(Work task) Below are some records; find each line that carries the word "Создание" and copy it.

(Dataset content)
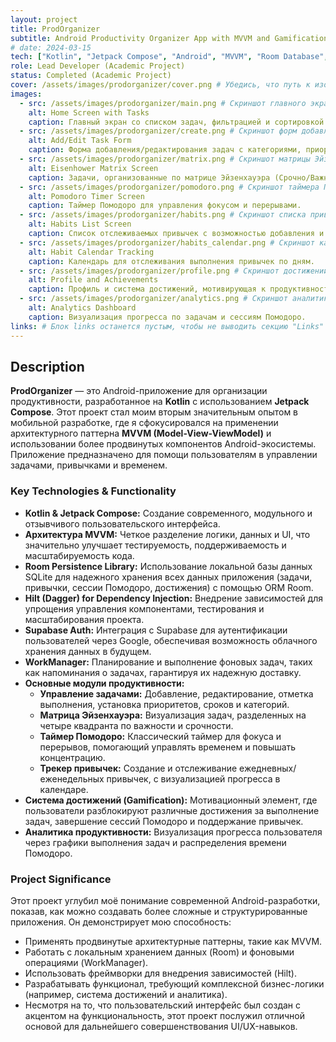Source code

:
```yaml
---
layout: project
title: ProdOrganizer
subtitle: Android Productivity Organizer App with MVVM and Gamification
# date: 2024-03-15
tech: ["Kotlin", "Jetpack Compose", "Android", "MVVM", "Room Database", "Hilt (DI)", "Supabase Auth", "WorkManager", "Gamification", "Analytics", "Pomodoro Timer"]
role: Lead Developer (Academic Project)
status: Completed (Academic Project)
cover: /assets/images/prodorganizer/cover.png # Убедись, что путь к изображению обложки верный
images:
  - src: /assets/images/prodorganizer/main.png # Скриншот главного экрана с задачами
    alt: Home Screen with Tasks
    caption: Главный экран со списком задач, фильтрацией и сортировкой.
  - src: /assets/images/prodorganizer/create.png # Скриншот форм добавления/редактирования задачи
    alt: Add/Edit Task Form
    caption: Форма добавления/редактирования задач с категориями, приоритетами и напоминаниями.
  - src: /assets/images/prodorganizer/matrix.png # Скриншот матрицы Эйзенхауэра
    alt: Eisenhower Matrix Screen
    caption: Задачи, организованные по матрице Эйзенхауэра (Срочно/Важно).
  - src: /assets/images/prodorganizer/pomodoro.png # Скриншот таймера Помодоро
    alt: Pomodoro Timer Screen
    caption: Таймер Помодоро для управления фокусом и перерывами.
  - src: /assets/images/prodorganizer/habits.png # Скриншот списка привычек
    alt: Habits List Screen
    caption: Список отслеживаемых привычек с возможностью добавления и редактирования.
  - src: /assets/images/prodorganizer/habits_calendar.png # Скриншот календаря привычек
    alt: Habit Calendar Tracking
    caption: Календарь для отслеживания выполнения привычек по дням.
  - src: /assets/images/prodorganizer/profile.png # Скриншот достижений
    alt: Profile and Achievements
    caption: Профиль и система достижений, мотивирующая к продуктивности.
  - src: /assets/images/prodorganizer/analytics.png # Скриншот аналитики
    alt: Analytics Dashboard
    caption: Визуализация прогресса по задачам и сессиям Помодоро.
links: # Блок links останется пустым, чтобы не выводить секцию "Links"
---
```


## Description

**ProdOrganizer** — это Android-приложение для организации продуктивности, разработанное на **Kotlin** с использованием **Jetpack Compose**. Этот проект стал моим вторым значительным опытом в мобильной разработке, где я сфокусировался на применении архитектурного паттерна **MVVM (Model-View-ViewModel)** и использовании более продвинутых компонентов Android-экосистемы. Приложение предназначено для помощи пользователям в управлении задачами, привычками и временем.

### Key Technologies & Functionality

*   **Kotlin & Jetpack Compose:** Создание современного, модульного и отзывчивого пользовательского интерфейса.
*   **Архитектура MVVM:** Четкое разделение логики, данных и UI, что значительно улучшает тестируемость, поддерживаемость и масштабируемость кода.
*   **Room Persistence Library:** Использование локальной базы данных SQLite для надежного хранения всех данных приложения (задачи, привычки, сессии Помодоро, достижения) с помощью ORM Room.
*   **Hilt (Dagger) for Dependency Injection:** Внедрение зависимостей для упрощения управления компонентами, тестирования и масштабирования проекта.
*   **Supabase Auth:** Интеграция с Supabase для аутентификации пользователей через Google, обеспечивая возможность облачного хранения данных в будущем.
*   **WorkManager:** Планирование и выполнение фоновых задач, таких как напоминания о задачах, гарантируя их надежную доставку.
*   **Основные модули продуктивности:**
    *   **Управление задачами:** Добавление, редактирование, отметка выполнения, установка приоритетов, сроков и категорий.
    *   **Матрица Эйзенхауэра:** Визуализация задач, разделенных на четыре квадранта по важности и срочности.
    *   **Таймер Помодоро:** Классический таймер для фокуса и перерывов, помогающий управлять временем и повышать концентрацию.
    *   **Трекер привычек:** Создание и отслеживание ежедневных/еженедельных привычек, с визуализацией прогресса в календаре.
*   **Система достижений (Gamification):** Мотивационный элемент, где пользователи разблокируют различные достижения за выполнение задач, завершение сессий Помодоро и поддержание привычек.
*   **Аналитика продуктивности:** Визуализация прогресса пользователя через графики выполнения задач и распределения времени Помодоро.

### Project Significance

Этот проект углубил моё понимание современной Android-разработки, показав, как можно создавать более сложные и структурированные приложения. Он демонстрирует мою способность:
*   Применять продвинутые архитектурные паттерны, такие как MVVM.
*   Работать с локальным хранением данных (Room) и фоновыми операциями (WorkManager).
*   Использовать фреймворки для внедрения зависимостей (Hilt).
*   Разрабатывать функционал, требующий комплексной бизнес-логики (например, система достижений и аналитика).
*   Несмотря на то, что пользовательский интерфейс был создан с акцентом на функциональность, этот проект послужил отличной основой для дальнейшего совершенствования UI/UX-навыков.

(Answer space)
*   **Kotlin & Jetpack Compose:** Создание современного, модульного и отзывчивого пользовательского интерфейса.
    *   **Трекер привычек:** Создание и отслеживание ежедневных/еженедельных привычек, с визуализацией прогресса в календаре.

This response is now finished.